Either party may change his or its address for the sending of notice to such party by written notice to the other party sent in accordance with the provisions hereof.

10. COMPLETE AGREEMENT. This Agreement, and any grants under the 1996 Plan, the 2000 Plan and the 2003 Plan contain the entire understanding of the parties with respect to the employment of Employee (including nonsolicitation and noncompetition agreements) and supersedes all prior arrangements or understandings with respect thereto, including but not limited to that certain employment agreement by and between Edgewater Delaware and Employee dated as of May 22, 2003. This Agreement may not be altered or amended except by a writing, duly executed by the party against whom such alteration or amendment is sought to be enforced.

11. ASSIGNMENT. This Agreement is personal and non-assignable by Employee.
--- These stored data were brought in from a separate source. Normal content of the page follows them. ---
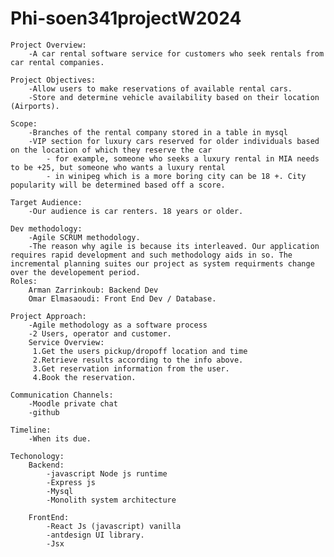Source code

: # Phi-soen341projectW2024

    Project Overview: 
        -A car rental software service for customers who seek rentals from car rental companies. 
        
    Project Objectives:
        -Allow users to make reservations of available rental cars.
        -Store and determine vehicle availability based on their location (Airports).

    Scope:
        -Branches of the rental company stored in a table in mysql
        -VIP section for luxury cars reserved for older individuals based on the location of which they reserve the car
            - for example, someone who seeks a luxury rental in MIA needs to be +25, but someone who wants a luxury rental 
            - in winipeg which is a more boring city can be 18 +. City popularity will be determined based off a score.

    Target Audience:
        -Our audience is car renters. 18 years or older. 

    Dev methodology: 
        -Agile SCRUM methodology. 
        -The reason why agile is because its interleaved. Our application requires rapid development and such methodology aids in so. The incremental planning suites our project as system requirments change over the developement period.
    Roles:
        Arman Zarrinkoub: Backend Dev
        Omar Elmasaoudi: Front End Dev / Database.

    Project Approach: 
        -Agile methodology as a software process
        -2 Users, operator and customer.
        Service Overview: 
         1.Get the users pickup/dropoff location and time 
         2.Retrieve results according to the info above.
         3.Get reservation information from the user.
         4.Book the reservation. 
    
    Communication Channels:
        -Moodle private chat
        -github
    
    Timeline:
        -When its due. 
    
    Techonology:
        Backend: 
            -javascript Node js runtime 
            -Express js
            -Mysql
            -Monolith system architecture   

        FrontEnd:
            -React Js (javascript) vanilla
            -antdesign UI library. 
            -Jsx



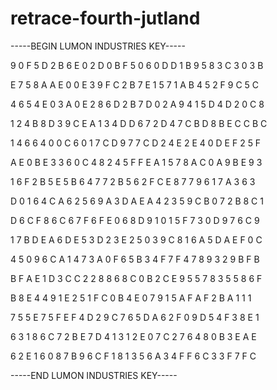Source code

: # retrace-fourth-jutland

-----BEGIN LUMON INDUSTRIES KEY-----

9 0 F 5 D 2 B 6 E 0 2 D 0 B F 5 0 6 0 D D 1 B 9 5 8 3 C 3 0 3 B

E 7 5 8 A A E 0 0 E 3 9 F C 2 B 7 E 1 5 7 1 A B 4 5 2 F 9 C 5 C

4 6 5 4 E 0 3 A 0 E 2 8 6 D 2 B 7 D 0 2 A 9 4 1 5 D 4 D 2 0 C 8

1 2 4 B 8 D 3 9 C E A 1 3 4 D D 6 7 2 D 4 7 C B D 8 B E C C B C

1 4 6 6 4 0 0 C 6 0 1 7 C D 9 7 7 C D 2 4 E 2 E 4 0 D E F 2 5 F

A E 0 B E 3 3 6 0 C 4 8 2 4 5 F F E A 1 5 7 8 A C 0 A 9 B E 9 3

1 6 F 2 B 5 E 5 B 6 4 7 7 2 B 5 6 2 F C E 8 7 7 9 6 1 7 A 3 6 3

D 0 1 6 4 C A 6 2 5 6 9 A 3 D A E A 4 2 3 5 9 C B 0 7 2 B 8 C 1

D 6 C F 8 6 C 6 7 F 6 F E 0 6 8 D 9 1 0 1 5 F 7 3 0 D 9 7 6 C 9

1 7 B D E A 6 D E 5 3 D 2 3 E 2 5 0 3 9 C 8 1 6 A 5 D A E F 0 C

4 5 0 9 6 C A 1 4 7 3 A 0 F 6 5 B 3 4 F 7 F 4 7 8 9 3 2 9 B F B

B F A E 1 D 3 C C 2 2 8 8 6 8 C 0 B 2 C E 9 5 5 7 8 3 5 5 8 6 F

B 8 E 4 4 9 1 E 2 5 1 F C 0 B 4 E 0 7 9 1 5 A F A F 2 B A 1 1 1

7 5 5 E 7 5 F E F 4 D 2 9 C 7 6 5 D A 6 2 F 0 9 D 5 4 F 3 8 E 1

6 3 1 8 6 C 7 2 B E 7 D 4 1 3 1 2 E 0 7 C 2 7 6 4 8 0 B 3 E A E

6 2 E 1 6 0 8 7 B 9 6 C F 1 8 1 3 5 6 A 3 4 F F 6 C 3 3 F 7 F C

-----END LUMON INDUSTRIES KEY-----

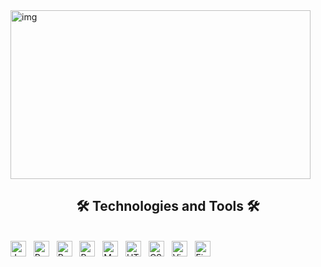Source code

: <img src="[https://giphy.com/gifs/SeekingBlueRecords-lofi-hiyo-seekingblue-RMwgs5kZqkRyhF24KK](https://media.giphy.com/media/RMwgs5kZqkRyhF24KK/giphy.gif)" width="480" height="270"  frameBorder="0" class="giphy-embed" alt="img"/>
<h2 align="center">🛠 Technologies and Tools 🛠</h2>
<br>
<!-- https://simpleicons.org/ -->
<span><img src="https://img.shields.io/badge/JavaScript-282C34?logo=javascript&logoColor=F7DF1E" alt="JavaScript logo" title="JavaScript" height="25" /></span>
&nbsp;
<span><img src="https://img.shields.io/badge/ReactNative-282C34?logo=react&logoColor=61DAFB" alt="ReactNative logo" title="ReactJS" height="25" /></span>
&nbsp;
<span><img src="https://img.shields.io/badge/Ruby-282C34?logo=ruby&logoColor=E34F26" alt="Ruby logo" title="MongoDB" height="25" /></span>
&nbsp;
<span><img src="https://img.shields.io/badge/RubyOnRails-282C34?logo=ruby&logoColor=E34F26" alt="RubyOnRails logo" title="MongoDB" height="25" /></span>
&nbsp;
<span><img src="https://img.shields.io/badge/MongoDB-282C34?logo=mongodb&logoColor=47A248" alt="MongoDB logo" title="MongoDB" height="25" /></span>
&nbsp;
<span><img src="https://img.shields.io/badge/HTML5-282C34?logo=html5&logoColor=E34F26" alt="HTML5 logo" title="HTML5" height="25" /></span>
&nbsp;
<span><img src="https://img.shields.io/badge/CSS3-282C34?logo=css3&logoColor=1572B6" alt="CSS3 logo" title="CSS3" height="25" /></span>
&nbsp;
<span><img src="https://img.shields.io/badge/VS%20Code-282C34?logo=visual-studio-code&logoColor=007ACC" alt="Visual Studio Code logo" title="Visual Studio Code" height="25" /></span>
&nbsp;
<span><img src="https://img.shields.io/badge/Firebase-282C34?logo=firebase&logoColor=FFCA28" alt="Firebase logo" title="Firebase" height="25" /></span>
&nbsp;



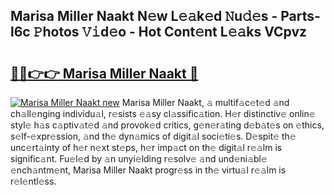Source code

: ## Marisa Miller Naakt N𝚎w L𝚎𝚊k𝚎d 𝙽u𝚍𝚎s - Parts-l6c 𝙿hotos 𝚅𝚒d𝚎o - Hot Cont𝚎nt L𝚎𝚊ks VCpvz

# <h2><a href="http://kv3hnm.teov.top/?on=Marisa+Miller+Naakt">🔗🔗👉👉 Marisa Miller Naakt 🔗</a></h2>

[![Marisa Miller Naakt new](https://i.imgur.com/QqkWNDz.gif)](http://kv3hnm.teov.top/?on=Marisa+Miller+Naakt)
Marisa Miller Naakt, 𝚊 multif𝚊c𝚎t𝚎d 𝚊nd ch𝚊ll𝚎nging individu𝚊l, r𝚎sists 𝚎𝚊sy cl𝚊ssific𝚊tion. H𝚎r distinctiv𝚎 onlin𝚎 styl𝚎 h𝚊s c𝚊ptiv𝚊t𝚎d 𝚊nd provok𝚎d critics, g𝚎n𝚎r𝚊ting d𝚎b𝚊t𝚎s on 𝚎thics, s𝚎lf-𝚎xpr𝚎ssion, 𝚊nd th𝚎 dyn𝚊mics of digit𝚊l soci𝚎ti𝚎s. D𝚎spit𝚎 th𝚎 unc𝚎rt𝚊inty of h𝚎r n𝚎xt st𝚎ps, h𝚎r imp𝚊ct on th𝚎 digit𝚊l r𝚎𝚊lm is signific𝚊nt. Fu𝚎l𝚎d by 𝚊n unyi𝚎lding r𝚎solv𝚎 𝚊nd und𝚎ni𝚊bl𝚎 𝚎nch𝚊ntm𝚎nt, Marisa Miller Naakt progr𝚎ss in th𝚎 virtu𝚊l r𝚎𝚊lm is r𝚎l𝚎ntl𝚎ss.
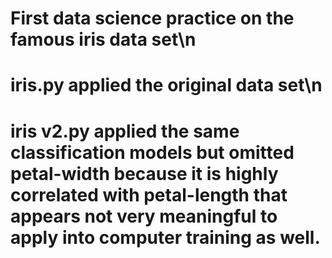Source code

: # First data science practice on the famous iris data set\n
# iris.py applied the original data set\n
# iris v2.py applied the same classification models but omitted petal-width because it is highly correlated with petal-length that appears not very meaningful to apply into computer training as well.
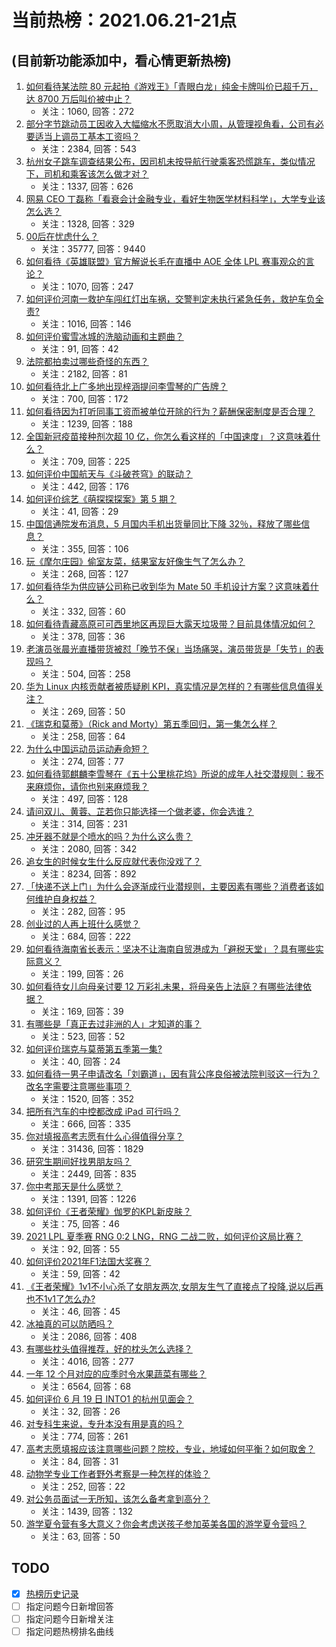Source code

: # 当前热榜：2021.06.21-21点
## (目前新功能添加中，看心情更新热榜)
1. [如何看待某法院 80 元起拍《游戏王》「青眼白龙」纯金卡牌叫价已超千万，达 8700 万后叫价被中止？](https://www.zhihu.com/question/466353604)
    * 关注：1060, 回答：272
2. [部分字节跳动员工因收入大幅缩水不愿取消大小周，从管理视角看，公司有必要适当上调员工基本工资吗？](https://www.zhihu.com/question/465515777)
    * 关注：2384, 回答：543
3. [杭州女子跳车调查结果公布，因司机未按导航行驶乘客恐慌跳车，类似情况下，司机和乘客该怎么做才对？](https://www.zhihu.com/question/466324039)
    * 关注：1337, 回答：626
4. [网易 CEO 丁磊称「看衰会计金融专业，看好生物医学材料科学」，大学专业该怎么选？](https://www.zhihu.com/question/466254911)
    * 关注：1328, 回答：329
5. [00后在忧虑什么？](https://www.zhihu.com/question/393450972)
    * 关注：35777, 回答：9440
6. [如何看待《英雄联盟》官方解说长毛在直播中 AOE 全体 LPL 赛事观众的言论？](https://www.zhihu.com/question/466051512)
    * 关注：1070, 回答：247
7. [如何评价河南一救护车闯红灯出车祸，交警判定未执行紧急任务，救护车负全责?](https://www.zhihu.com/question/465874196)
    * 关注：1016, 回答：146
8. [如何评价蜜雪冰城的洗脑动画和主题曲？](https://www.zhihu.com/question/466309186)
    * 关注：91, 回答：42
9. [法院都拍卖过哪些奇怪的东西？](https://www.zhihu.com/question/299977989)
    * 关注：2182, 回答：81
10. [如何看待北上广多地出现梓涵提问李雪琴的广告牌？](https://www.zhihu.com/question/465101848)
    * 关注：700, 回答：172
11. [如何看待因为打听同事工资而被单位开除的行为？薪酬保密制度是否合理？](https://www.zhihu.com/question/466073910)
    * 关注：1239, 回答：188
12. [全国新冠疫苗接种剂次超 10 亿，你怎么看这样的「中国速度」？这意味着什么？](https://www.zhihu.com/question/466136436)
    * 关注：709, 回答：225
13. [如何评价中国航天与《斗破苍穹》的联动？](https://www.zhihu.com/question/465538922)
    * 关注：442, 回答：176
14. [如何评价综艺《萌探探探案》第 5 期？](https://www.zhihu.com/question/465842205)
    * 关注：41, 回答：29
15. [中国信通院发布消息，5 月国内手机出货量同比下降 32％，释放了哪些信息？](https://www.zhihu.com/question/465502394)
    * 关注：355, 回答：106
16. [玩《摩尔庄园》偷室友菜，结果室友好像生气了怎么办？](https://www.zhihu.com/question/463770388)
    * 关注：268, 回答：127
17. [如何看待华为供应链公司称已收到华为 Mate 50 手机设计方案？这意味着什么？](https://www.zhihu.com/question/466148710)
    * 关注：332, 回答：60
18. [如何看待青藏高原可可西里地区再现巨大露天垃圾带？目前具体情况如何？](https://www.zhihu.com/question/466184215)
    * 关注：378, 回答：36
19. [老演员张晨光直播带货被怼「晚节不保」当场痛哭，演员带货是「失节」的表现吗？](https://www.zhihu.com/question/465949886)
    * 关注：504, 回答：258
20. [华为 Linux 内核贡献者被质疑刷 KPI，真实情况是怎样的？有哪些信息值得关注？](https://www.zhihu.com/question/466111598)
    * 关注：269, 回答：50
21. [《瑞克和莫蒂》（Rick and Morty）第五季回归，第一集怎么样？](https://www.zhihu.com/question/466279343)
    * 关注：258, 回答：64
22. [为什么中国运动员运动寿命短？](https://www.zhihu.com/question/50191573)
    * 关注：274, 回答：77
23. [如何看待郭麒麟李雪琴在《五十公里桃花坞》所说的成年人社交潜规则：我不来麻烦你，请你也别来麻烦我？](https://www.zhihu.com/question/466111211)
    * 关注：497, 回答：128
24. [请问双儿、黄蓉、芷若你只能选择一个做老婆，你会选谁？](https://www.zhihu.com/question/466002351)
    * 关注：314, 回答：231
25. [冲牙器不就是个喷水的吗？为什么这么贵？](https://www.zhihu.com/question/385465810)
    * 关注：2080, 回答：342
26. [追女生的时候女生什么反应就代表你没戏了？](https://www.zhihu.com/question/437267039)
    * 关注：8234, 回答：892
27. [「快递不送上门」为什么会逐渐成行业潜规则，主要因素有哪些？消费者该如何维护自身权益？](https://www.zhihu.com/question/466340505)
    * 关注：282, 回答：95
28. [创业过的人再上班什么感觉？](https://www.zhihu.com/question/458719620)
    * 关注：684, 回答：222
29. [如何看待海南省长表示：坚决不让海南自贸港成为「避税天堂」？具有哪些实际意义？](https://www.zhihu.com/question/466284419)
    * 关注：199, 回答：26
30. [如何看待女儿向母亲讨要 12 万彩礼未果，将母亲告上法庭？有哪些法律依据？](https://www.zhihu.com/question/466079009)
    * 关注：169, 回答：39
31. [有哪些是「真正去过非洲的人」才知道的事？](https://www.zhihu.com/question/463859117)
    * 关注：523, 回答：52
32. [如何评价瑞克与莫蒂第五季第一集?](https://www.zhihu.com/question/466304254)
    * 关注：40, 回答：24
33. [如何看待一男子申请改名「刘霸道」，因有背公序良俗被法院判驳这一行为？改名字需要注意哪些事项？](https://www.zhihu.com/question/465676491)
    * 关注：1520, 回答：352
34. [把所有汽车的中控都改成 iPad 可行吗？](https://www.zhihu.com/question/26640735)
    * 关注：666, 回答：335
35. [你对填报高考志愿有什么心得值得分享？](https://www.zhihu.com/question/19651181)
    * 关注：31436, 回答：1829
36. [研究生期间好找男朋友吗？](https://www.zhihu.com/question/393637489)
    * 关注：2449, 回答：835
37. [你中考那天是什么感觉？](https://www.zhihu.com/question/387881309)
    * 关注：1391, 回答：1226
38. [如何评价《王者荣耀》伽罗的KPL新皮肤？](https://www.zhihu.com/question/464788987)
    * 关注：75, 回答：46
39. [2021 LPL 夏季赛 RNG 0:2 LNG，RNG 二战二败，如何评价这局比赛？](https://www.zhihu.com/question/466171736)
    * 关注：92, 回答：55
40. [如何评价2021年F1法国大奖赛？](https://www.zhihu.com/question/463458935)
    * 关注：59, 回答：42
41. [《王者荣耀》1v1不小心杀了女朋友两次,女朋友生气了直接点了投降,说以后再也不1v1了怎么办?](https://www.zhihu.com/question/465443786)
    * 关注：46, 回答：45
42. [冰袖真的可以防晒吗？](https://www.zhihu.com/question/324378524)
    * 关注：2086, 回答：408
43. [有哪些枕头值得推荐，好的枕头怎么选择？](https://www.zhihu.com/question/27206297)
    * 关注：4016, 回答：277
44. [一年 12 个月对应的应季时令水果蔬菜有哪些？](https://www.zhihu.com/question/21026884)
    * 关注：6564, 回答：68
45. [如何评价 6 月 19 日 INTO1 的杭州见面会？](https://www.zhihu.com/question/466005917)
    * 关注：32, 回答：26
46. [对专科生来说，专升本没有用是真的吗？](https://www.zhihu.com/question/456766596)
    * 关注：774, 回答：261
47. [高考志愿填报应该注意哪些问题？院校，专业，地域如何平衡？如何取舍？](https://www.zhihu.com/question/462670569)
    * 关注：84, 回答：31
48. [动物学专业工作者野外考察是一种怎样的体验？](https://www.zhihu.com/question/52589324)
    * 关注：252, 回答：22
49. [对公务员面试一无所知，该怎么备考拿到高分？](https://www.zhihu.com/question/366961967)
    * 关注：1439, 回答：132
50. [游学夏令营有多大意义？你会考虑送孩子参加英美各国的游学夏令营吗？](https://www.zhihu.com/question/462876869)
    * 关注：63, 回答：50
## TODO
* [x] [热榜历史记录](hot_history/AllHot.md)
* [ ] 指定问题今日新增回答
* [ ] 指定问题今日新增关注
* [ ] 指定问题热榜排名曲线
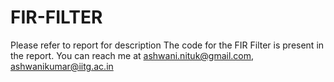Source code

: # FIR-FILTER
Please refer to report for description
The code for the FIR Filter is present in the report.
You can reach me at ashwani.nituk@gmail.com, ashwanikumar@iitg.ac.in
It shall inure to the benefit of and be binding in all respects upon, any corporation or other entity with which the Company shall merge or consolidate or to which the Company shall lease or sell all or substantially all of its assets and may be assigned by the Company to any affiliate of the Company or to any corporation or entity with which such affiliate shall merge or consolidate or which shall lease or acquire all or substantially all of the assets of such affiliate.

12. COUNTERPARTS. This Agreement may be executed in counterparts, each of which shall be an original and all of which together shall constitute one and the same instrument.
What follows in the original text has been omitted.